# WHAT YOU HAVE TO DO
Exactly the lines from the beginning of the listing below through the line that contains "- Used a dictionary" should be transcribed, and pictures must stay out.

# SUPPLIED ENTRIES
********

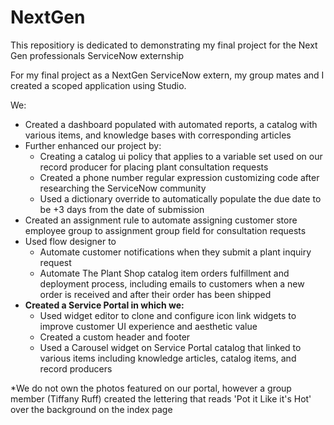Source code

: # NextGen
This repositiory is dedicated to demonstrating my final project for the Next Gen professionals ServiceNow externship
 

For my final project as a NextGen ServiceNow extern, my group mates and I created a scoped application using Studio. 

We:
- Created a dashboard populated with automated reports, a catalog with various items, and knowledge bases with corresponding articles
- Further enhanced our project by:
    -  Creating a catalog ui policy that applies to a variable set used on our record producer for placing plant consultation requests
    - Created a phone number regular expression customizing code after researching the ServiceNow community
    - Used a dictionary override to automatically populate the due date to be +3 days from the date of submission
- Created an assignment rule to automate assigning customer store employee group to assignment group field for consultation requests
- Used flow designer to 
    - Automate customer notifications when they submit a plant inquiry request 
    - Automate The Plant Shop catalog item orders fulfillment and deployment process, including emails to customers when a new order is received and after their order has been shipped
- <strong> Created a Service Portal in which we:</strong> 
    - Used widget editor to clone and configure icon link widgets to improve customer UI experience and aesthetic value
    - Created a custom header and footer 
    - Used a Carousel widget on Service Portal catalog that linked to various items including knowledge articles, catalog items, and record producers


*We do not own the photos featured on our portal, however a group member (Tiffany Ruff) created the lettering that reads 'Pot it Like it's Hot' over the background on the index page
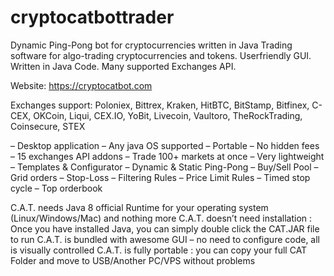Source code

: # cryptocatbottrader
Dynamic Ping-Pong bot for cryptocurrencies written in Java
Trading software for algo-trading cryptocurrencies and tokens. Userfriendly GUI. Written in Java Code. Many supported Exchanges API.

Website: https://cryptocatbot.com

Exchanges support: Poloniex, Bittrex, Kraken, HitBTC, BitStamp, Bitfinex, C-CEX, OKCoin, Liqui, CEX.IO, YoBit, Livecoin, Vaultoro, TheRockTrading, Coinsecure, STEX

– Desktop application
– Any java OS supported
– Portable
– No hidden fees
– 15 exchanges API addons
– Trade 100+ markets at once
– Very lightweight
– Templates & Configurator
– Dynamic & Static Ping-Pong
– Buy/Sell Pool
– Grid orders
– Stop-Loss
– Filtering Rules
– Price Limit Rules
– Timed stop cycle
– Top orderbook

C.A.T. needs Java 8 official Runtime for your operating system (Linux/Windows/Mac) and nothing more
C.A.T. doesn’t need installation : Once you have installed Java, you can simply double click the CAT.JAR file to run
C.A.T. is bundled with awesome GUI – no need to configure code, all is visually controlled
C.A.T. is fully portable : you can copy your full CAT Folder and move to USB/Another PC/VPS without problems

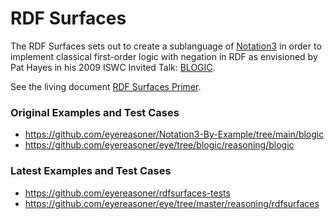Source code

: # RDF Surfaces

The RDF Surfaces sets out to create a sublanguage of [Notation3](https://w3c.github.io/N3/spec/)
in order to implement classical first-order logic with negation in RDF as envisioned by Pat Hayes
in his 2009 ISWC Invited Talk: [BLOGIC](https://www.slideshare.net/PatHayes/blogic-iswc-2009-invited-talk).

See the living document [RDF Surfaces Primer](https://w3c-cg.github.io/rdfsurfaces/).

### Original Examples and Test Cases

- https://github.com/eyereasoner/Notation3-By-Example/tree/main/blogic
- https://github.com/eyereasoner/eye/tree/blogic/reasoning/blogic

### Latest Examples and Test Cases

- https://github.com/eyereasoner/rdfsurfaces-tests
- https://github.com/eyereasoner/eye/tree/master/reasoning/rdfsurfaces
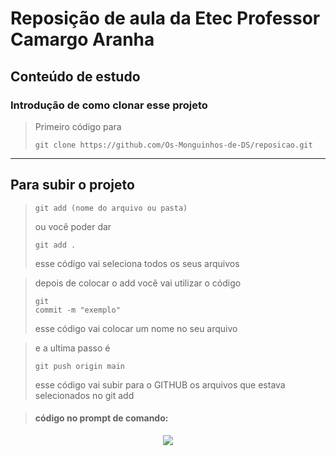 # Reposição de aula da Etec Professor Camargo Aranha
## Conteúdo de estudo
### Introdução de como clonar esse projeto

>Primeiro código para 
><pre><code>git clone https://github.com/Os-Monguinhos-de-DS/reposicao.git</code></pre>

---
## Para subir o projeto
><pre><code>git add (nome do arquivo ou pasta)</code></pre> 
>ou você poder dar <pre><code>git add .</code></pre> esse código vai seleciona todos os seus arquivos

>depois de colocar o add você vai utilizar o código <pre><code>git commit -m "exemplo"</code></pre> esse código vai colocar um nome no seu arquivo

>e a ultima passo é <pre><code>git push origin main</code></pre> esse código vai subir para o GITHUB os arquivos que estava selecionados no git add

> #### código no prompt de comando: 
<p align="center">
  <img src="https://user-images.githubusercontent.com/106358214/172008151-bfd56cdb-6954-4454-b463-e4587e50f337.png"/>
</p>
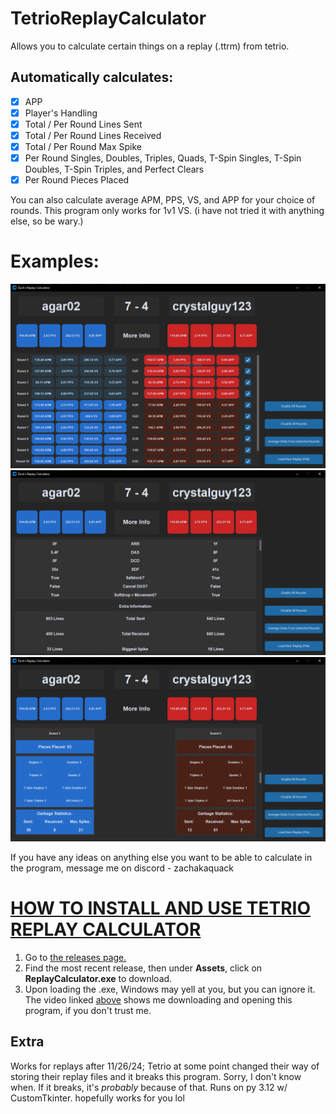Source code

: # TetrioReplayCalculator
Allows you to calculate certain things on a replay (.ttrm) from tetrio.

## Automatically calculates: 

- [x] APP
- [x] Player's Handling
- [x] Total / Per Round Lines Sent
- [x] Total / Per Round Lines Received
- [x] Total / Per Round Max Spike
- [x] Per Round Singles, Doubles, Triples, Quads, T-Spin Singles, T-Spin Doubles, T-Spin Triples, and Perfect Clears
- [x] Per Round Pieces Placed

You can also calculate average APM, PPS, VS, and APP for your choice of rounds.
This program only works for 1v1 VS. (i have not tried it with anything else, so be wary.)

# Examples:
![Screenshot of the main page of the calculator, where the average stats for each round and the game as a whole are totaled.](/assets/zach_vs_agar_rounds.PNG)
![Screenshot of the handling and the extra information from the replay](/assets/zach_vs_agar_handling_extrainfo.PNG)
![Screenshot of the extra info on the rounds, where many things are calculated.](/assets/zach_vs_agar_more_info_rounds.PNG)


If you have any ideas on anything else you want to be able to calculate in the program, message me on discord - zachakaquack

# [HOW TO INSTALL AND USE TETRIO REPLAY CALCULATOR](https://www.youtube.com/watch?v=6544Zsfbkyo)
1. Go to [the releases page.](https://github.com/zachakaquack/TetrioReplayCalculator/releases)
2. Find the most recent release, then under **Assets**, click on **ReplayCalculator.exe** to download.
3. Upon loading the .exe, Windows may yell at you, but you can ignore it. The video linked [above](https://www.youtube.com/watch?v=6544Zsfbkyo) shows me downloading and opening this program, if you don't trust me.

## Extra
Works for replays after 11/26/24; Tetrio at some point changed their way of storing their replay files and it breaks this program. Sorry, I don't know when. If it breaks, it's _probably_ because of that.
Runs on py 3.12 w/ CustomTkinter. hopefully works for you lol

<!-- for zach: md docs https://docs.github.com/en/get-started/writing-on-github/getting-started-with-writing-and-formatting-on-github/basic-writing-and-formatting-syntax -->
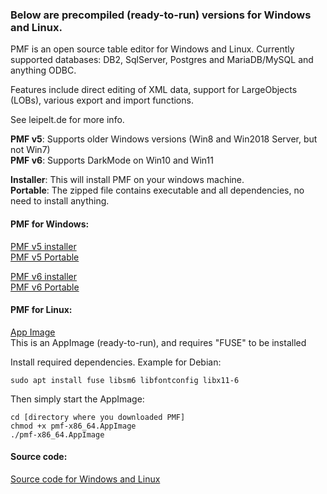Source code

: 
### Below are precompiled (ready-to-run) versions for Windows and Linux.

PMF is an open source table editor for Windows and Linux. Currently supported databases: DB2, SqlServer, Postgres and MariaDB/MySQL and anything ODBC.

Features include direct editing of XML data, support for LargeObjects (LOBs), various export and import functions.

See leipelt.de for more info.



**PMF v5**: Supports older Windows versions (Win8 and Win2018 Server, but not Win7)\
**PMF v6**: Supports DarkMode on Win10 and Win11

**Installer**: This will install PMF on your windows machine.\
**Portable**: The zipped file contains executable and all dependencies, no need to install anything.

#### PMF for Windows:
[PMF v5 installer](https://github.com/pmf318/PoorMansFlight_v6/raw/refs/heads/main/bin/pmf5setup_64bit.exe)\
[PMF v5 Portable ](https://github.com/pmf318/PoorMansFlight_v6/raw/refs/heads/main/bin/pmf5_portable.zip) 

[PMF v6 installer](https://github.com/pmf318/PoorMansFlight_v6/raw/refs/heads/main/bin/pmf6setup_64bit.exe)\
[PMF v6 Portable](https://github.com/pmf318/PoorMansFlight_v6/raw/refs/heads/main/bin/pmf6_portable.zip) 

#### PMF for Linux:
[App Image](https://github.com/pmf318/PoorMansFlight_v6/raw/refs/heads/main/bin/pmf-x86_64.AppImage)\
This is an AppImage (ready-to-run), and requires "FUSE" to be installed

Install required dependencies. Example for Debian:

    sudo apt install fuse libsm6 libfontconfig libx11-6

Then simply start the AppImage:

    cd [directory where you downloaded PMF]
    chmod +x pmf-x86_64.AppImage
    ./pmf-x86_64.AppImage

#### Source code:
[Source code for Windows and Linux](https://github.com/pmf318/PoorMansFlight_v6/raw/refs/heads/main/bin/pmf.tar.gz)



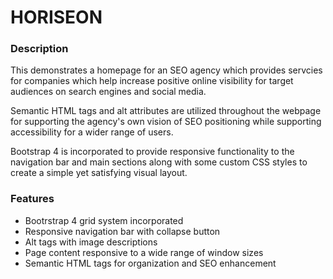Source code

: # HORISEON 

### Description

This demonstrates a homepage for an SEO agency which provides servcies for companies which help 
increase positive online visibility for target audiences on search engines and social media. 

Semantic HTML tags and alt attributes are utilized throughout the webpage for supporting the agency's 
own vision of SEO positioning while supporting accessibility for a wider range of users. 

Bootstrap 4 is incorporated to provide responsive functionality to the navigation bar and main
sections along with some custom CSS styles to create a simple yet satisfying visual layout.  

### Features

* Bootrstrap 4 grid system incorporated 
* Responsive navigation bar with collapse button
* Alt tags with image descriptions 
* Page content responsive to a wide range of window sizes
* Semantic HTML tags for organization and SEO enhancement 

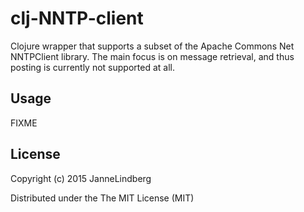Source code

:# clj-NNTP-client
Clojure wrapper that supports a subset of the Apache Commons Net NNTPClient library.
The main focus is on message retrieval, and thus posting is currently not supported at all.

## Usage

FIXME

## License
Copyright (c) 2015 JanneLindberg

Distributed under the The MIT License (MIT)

********

# COMPLETED EXERCISE
Source code

: # NextGen
This repositiory is dedicated to demonstrating my final project for the Next Gen professionals ServiceNow externship
 

For my final project as a NextGen ServiceNow extern, my group mates and I created a scoped application using Studio. 

We:
- Created a dashboard populated with automated reports, a catalog with various items, and knowledge bases with corresponding articles
- Further enhanced our project by:
    -  Creating a catalog ui policy that applies to a variable set used on our record producer for placing plant consultation requests
    - Created a phone number regular expression customizing code after researching the ServiceNow community
    - Used a dictionary override to automatically populate the due date to be +3 days from the date of submission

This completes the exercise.